How Democrats could ditch the GOP and increase the minimum wage on their own
- A $15 minimum wage increase didn't survive the reconciliation process for the recent stimulus law.
- Two economists say they've come up with a proposal that could make it through another one.
- But some Democrats are split on what an increase should look like.
Democrats tried and failed to raise the federal minimum wage as they muscled the $1.9 trillion stimulus law through Congress. But two left-leaning economists say they've figured out a way it could pass the Senate with just 51 votes, just as the stimulus did.
Emmanuel Saez and Gabriel Zucman, economists from the University of California, Berkeley, propose setting up an hourly pay increase through the tax code. They say that would clear budget reconciliation, the process Democrats used to approve President Joe Biden's stimulus package without Republican votes.
Democrats included an increase of the federal minimum wage to $15 in the original bill. But the Senate parliamentarian recommended against including it since the provision violated reconciliation's strict rules. Ultimately, eight moderates on the Democratic side of the Senate voted against including it in the final bill.
Democrats are still huddling to figure out how to muscle an increase through, and Sen.

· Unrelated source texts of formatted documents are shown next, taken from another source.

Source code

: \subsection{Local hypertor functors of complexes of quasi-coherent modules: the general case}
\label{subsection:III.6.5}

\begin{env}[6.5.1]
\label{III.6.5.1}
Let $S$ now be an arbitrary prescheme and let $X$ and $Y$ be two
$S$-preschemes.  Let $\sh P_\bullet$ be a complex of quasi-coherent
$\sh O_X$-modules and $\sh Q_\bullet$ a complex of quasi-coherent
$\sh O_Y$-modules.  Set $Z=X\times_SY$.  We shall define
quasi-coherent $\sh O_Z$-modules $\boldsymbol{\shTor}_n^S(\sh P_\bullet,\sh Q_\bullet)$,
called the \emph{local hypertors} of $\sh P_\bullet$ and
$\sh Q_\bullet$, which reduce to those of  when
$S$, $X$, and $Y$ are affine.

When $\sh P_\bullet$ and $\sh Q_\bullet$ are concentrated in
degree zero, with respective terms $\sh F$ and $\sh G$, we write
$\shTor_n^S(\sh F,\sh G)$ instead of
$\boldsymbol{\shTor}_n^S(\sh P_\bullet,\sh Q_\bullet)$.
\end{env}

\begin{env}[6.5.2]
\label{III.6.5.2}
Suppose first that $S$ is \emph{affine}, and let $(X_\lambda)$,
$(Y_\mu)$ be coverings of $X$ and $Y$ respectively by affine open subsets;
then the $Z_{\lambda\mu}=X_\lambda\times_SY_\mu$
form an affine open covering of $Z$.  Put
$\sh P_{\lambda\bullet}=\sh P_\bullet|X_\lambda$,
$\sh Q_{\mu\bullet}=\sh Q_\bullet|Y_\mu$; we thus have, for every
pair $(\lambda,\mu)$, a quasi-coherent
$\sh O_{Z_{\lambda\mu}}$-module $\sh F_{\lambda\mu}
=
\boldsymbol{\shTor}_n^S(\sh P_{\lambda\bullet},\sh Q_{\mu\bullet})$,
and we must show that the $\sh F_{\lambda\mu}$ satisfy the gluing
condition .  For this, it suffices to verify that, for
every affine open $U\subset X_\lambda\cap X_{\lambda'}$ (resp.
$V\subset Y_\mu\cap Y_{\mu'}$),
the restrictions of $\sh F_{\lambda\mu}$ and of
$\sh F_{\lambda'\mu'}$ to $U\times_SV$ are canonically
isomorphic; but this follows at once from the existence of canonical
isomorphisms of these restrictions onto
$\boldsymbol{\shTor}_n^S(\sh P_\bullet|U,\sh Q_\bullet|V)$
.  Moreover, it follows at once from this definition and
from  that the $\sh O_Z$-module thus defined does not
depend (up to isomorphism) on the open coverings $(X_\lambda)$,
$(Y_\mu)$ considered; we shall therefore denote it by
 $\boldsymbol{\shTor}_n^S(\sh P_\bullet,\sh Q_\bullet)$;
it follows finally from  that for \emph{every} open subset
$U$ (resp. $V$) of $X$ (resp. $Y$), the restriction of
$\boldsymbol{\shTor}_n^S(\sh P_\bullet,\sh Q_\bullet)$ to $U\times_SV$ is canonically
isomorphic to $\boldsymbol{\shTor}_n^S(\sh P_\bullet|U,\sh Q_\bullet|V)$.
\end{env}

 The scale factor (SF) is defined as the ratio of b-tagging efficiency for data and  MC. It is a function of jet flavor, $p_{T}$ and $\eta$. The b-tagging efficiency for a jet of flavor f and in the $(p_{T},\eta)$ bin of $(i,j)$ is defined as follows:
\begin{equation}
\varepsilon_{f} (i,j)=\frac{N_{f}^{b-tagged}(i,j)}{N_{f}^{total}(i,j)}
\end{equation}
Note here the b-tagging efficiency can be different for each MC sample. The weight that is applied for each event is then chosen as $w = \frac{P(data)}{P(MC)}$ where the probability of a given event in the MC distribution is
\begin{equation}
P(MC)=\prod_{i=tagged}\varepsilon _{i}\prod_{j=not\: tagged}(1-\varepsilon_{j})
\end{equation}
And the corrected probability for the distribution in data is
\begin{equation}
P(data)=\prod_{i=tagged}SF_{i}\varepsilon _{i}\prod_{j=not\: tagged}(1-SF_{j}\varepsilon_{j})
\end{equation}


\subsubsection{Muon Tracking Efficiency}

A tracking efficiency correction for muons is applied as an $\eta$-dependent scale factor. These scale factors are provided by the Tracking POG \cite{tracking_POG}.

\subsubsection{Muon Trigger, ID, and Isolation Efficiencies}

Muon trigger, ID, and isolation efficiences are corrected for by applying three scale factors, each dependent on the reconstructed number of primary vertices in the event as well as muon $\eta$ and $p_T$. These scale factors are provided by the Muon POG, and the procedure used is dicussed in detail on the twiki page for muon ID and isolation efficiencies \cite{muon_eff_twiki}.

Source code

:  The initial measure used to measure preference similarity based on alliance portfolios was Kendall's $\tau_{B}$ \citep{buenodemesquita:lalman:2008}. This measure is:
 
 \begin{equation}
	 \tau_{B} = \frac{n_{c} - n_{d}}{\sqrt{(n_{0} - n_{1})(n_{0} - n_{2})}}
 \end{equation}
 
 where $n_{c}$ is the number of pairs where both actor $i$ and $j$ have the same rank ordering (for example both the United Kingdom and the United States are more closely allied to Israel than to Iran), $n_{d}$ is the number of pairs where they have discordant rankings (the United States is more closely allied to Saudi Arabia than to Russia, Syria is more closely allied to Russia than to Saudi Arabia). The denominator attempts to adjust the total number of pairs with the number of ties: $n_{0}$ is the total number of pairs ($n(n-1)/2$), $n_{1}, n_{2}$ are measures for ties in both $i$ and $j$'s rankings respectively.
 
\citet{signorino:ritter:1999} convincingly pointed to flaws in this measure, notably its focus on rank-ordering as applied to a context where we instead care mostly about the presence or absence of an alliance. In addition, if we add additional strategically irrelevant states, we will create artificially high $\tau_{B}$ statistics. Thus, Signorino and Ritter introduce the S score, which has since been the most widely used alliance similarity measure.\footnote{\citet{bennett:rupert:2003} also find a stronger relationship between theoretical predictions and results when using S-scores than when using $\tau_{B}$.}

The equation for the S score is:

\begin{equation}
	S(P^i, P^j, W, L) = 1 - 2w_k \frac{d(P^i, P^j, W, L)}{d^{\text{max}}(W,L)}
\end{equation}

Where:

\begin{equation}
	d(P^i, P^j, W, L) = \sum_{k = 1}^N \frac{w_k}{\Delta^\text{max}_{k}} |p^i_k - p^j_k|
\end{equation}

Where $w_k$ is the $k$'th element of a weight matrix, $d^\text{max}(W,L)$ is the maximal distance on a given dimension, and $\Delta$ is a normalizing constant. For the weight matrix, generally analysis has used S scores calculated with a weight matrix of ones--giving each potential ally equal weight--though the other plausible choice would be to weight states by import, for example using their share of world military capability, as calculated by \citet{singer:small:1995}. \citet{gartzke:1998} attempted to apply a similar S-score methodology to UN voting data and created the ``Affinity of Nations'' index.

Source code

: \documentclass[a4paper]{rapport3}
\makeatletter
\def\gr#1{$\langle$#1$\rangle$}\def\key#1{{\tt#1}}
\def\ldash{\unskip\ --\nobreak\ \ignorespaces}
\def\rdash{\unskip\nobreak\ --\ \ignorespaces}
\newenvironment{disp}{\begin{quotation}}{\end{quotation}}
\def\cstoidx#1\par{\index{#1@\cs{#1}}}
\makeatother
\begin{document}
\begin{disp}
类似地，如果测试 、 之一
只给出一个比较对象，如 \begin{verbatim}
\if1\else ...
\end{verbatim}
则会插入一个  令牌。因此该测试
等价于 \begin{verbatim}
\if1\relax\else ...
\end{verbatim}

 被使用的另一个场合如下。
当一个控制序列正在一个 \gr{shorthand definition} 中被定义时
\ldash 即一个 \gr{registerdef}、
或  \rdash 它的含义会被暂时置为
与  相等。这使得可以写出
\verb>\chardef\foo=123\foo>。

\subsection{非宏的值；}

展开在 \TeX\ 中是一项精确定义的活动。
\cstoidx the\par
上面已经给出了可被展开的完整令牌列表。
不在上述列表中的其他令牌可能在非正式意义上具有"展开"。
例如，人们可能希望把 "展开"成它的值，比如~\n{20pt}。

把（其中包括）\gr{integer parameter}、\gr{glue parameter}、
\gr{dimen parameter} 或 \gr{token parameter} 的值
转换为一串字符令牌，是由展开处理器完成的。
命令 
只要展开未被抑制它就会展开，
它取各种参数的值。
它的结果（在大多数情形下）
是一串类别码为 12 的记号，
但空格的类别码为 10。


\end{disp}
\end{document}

Bernie Sanders has vowed to get it done, so is this approach realistic? "A direct minimum wage increase would be even simpler and hence preferable in principle," Saez and Zucman write in their report, but nevertheless they say it provides a solution.
How it would work
Essentially, the economists are proposing a tax on the gap between what employers pay and what lawmakers believe they should ultimately be paying - called an "aspirational living wage." Lawmakers would decide on this amount; perhaps it's $15 an hour like progressives have been pushing for or a smaller amount.
If a business is paying its workers less than $15 an hour - such as the current federal minimum of $7.25 - they'd see a new payroll tax under this policy. That tax would be to analogous to the $7.75 gap between the aspirational living wage of $15, and the $7.25 the business is actually paying its workers.
The tax the employer is paying would go right back to the worker as a refundable tax credit (which they'd ideally get immediately in a paycheck). It could also mimic the incremental increase structure from policies like the Raise the Wage Act, with employers measured against a different percentage of the aspirational living wage each year.
If the aspirational living wage is $15, as Saez and Zucman wrote, employers could be required to make up 20% of that wage in 2022 - an effective minimum wage of $8.80 - and scale up the percentage from there.
"Our point is that minimum wage policy can be translated into tax policy with little loss," they wrote. "Therefore, the US Senate cannot hide behind reconciliation rules to block it."
But some legislators are still divided
Democrats are split on the path ahead for a minimum wage increase. The moderate Sen. Joe Manchin of West Virginia favors raising it to $11 an hour within two years, indexed to inflation.
A group of Senate Democrats met this week to chart a path forward on the minimum wage. They included Manchin and six other moderates who voted against its inclusion earlier this month: Chris Coons of Delaware; Kyrsten Sinema of Arizona; Jeanne Shaheen of New Hampshire; Maggie Hassan of New Hampshire; Tom Carper of Delaware; and Jon Tester of Montana.
The meeting also included Budget Committee chair Sanders of Vermont; Majority Leader Chuck Schumer of New York; Finance Committee chair Ron Wyden of Oregon; and Patty Murray of Washington, chair of the Senate Health, Education, Labor, and Pensions Committee.
Schumer said at his weekly press conference on Thursday there were still "differing views" on the minimum wage. The group appears no closer to striking an agreement.
"It was a first meeting. It didn't resolve everything, but it gave me hope that we might be able to come to an agreement," the New York Democrat said.
Insider reached out to the 11 Democratic lawmakers who attended the meeting to gauge their support for raising the wage through the tax code. Ten didn't respond. A spokesperson for Sanders directed Insider to a recent tweet.
"We've taken the first step in addressing the emergency situation facing working families. Now we've got to deal with our long-term structural problems," Sanders said. "I hope Republicans join us, but if they don't we must use our majority to get it done."
Sanders and Wyden piloted a plan B for a wage increase, seeking to impose tax penalties on large corporations that paid workers below an undefined hourly amount. The pair ultimately ditched it in early March as Democrats raced to approve the law ahead of the expiration of federal unemployment programs.